Source records
※ ※ ※

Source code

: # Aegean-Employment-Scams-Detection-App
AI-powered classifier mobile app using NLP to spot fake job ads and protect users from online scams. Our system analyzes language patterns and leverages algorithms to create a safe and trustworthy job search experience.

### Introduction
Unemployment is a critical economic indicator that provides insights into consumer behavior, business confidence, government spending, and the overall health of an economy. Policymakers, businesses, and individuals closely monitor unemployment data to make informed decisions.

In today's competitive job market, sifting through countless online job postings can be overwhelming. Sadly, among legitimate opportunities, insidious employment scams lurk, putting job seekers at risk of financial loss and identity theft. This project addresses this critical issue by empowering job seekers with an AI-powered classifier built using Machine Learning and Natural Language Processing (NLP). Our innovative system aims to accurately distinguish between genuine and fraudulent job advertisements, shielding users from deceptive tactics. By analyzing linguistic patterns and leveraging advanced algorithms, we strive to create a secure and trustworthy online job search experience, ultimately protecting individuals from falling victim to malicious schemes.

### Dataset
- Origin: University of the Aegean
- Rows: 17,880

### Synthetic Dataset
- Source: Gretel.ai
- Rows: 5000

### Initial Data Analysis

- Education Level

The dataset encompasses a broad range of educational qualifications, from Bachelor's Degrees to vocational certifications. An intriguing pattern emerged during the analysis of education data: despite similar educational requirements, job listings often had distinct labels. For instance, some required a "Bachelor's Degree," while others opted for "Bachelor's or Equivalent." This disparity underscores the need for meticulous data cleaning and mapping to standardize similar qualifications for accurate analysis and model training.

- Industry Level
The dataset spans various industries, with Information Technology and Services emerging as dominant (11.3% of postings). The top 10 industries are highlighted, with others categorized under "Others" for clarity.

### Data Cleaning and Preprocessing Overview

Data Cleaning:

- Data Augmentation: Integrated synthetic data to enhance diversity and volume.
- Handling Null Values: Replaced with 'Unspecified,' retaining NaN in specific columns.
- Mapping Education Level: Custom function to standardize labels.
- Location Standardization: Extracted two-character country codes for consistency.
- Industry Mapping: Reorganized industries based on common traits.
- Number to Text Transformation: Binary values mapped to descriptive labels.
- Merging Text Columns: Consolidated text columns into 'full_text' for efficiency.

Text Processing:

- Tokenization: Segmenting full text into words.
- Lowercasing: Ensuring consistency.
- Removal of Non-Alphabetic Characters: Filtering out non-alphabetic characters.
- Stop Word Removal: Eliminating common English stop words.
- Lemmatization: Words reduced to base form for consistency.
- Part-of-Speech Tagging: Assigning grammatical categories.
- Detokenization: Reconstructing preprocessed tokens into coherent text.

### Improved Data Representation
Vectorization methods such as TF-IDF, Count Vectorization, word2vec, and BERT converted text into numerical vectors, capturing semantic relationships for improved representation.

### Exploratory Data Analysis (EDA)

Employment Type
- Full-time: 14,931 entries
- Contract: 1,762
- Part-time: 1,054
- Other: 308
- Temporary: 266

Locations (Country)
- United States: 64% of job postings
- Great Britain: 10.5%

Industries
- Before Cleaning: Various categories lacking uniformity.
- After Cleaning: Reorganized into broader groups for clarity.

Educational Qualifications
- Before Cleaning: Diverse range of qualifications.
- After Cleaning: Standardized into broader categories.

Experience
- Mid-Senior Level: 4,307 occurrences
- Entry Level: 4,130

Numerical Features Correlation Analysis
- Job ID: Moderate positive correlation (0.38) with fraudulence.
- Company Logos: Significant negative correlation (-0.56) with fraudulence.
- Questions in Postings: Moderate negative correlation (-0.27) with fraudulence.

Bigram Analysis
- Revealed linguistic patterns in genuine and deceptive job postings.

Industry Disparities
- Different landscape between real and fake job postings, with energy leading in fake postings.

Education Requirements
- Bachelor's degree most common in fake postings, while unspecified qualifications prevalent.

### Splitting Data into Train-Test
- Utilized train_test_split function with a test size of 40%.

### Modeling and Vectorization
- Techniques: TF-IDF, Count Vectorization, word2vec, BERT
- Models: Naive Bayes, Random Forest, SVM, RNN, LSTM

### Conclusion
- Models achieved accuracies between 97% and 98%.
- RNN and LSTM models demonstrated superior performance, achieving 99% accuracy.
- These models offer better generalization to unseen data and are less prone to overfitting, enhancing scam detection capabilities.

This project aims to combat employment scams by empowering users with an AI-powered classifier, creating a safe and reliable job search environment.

※ ※ ※

● **Work task**
When you reach the line with "### Conclusion" in the records above, start writing out lines exactly, and stop once the line with "- These models" has been written; include nothing else.

● **Your solution**
### Conclusion
- Models achieved accuracies between 97% and 98%.
- RNN and LSTM models demonstrated superior performance, achieving 99% accuracy.
- These models offer better generalization to unseen data and are less prone to overfitting, enhancing scam detection capabilities.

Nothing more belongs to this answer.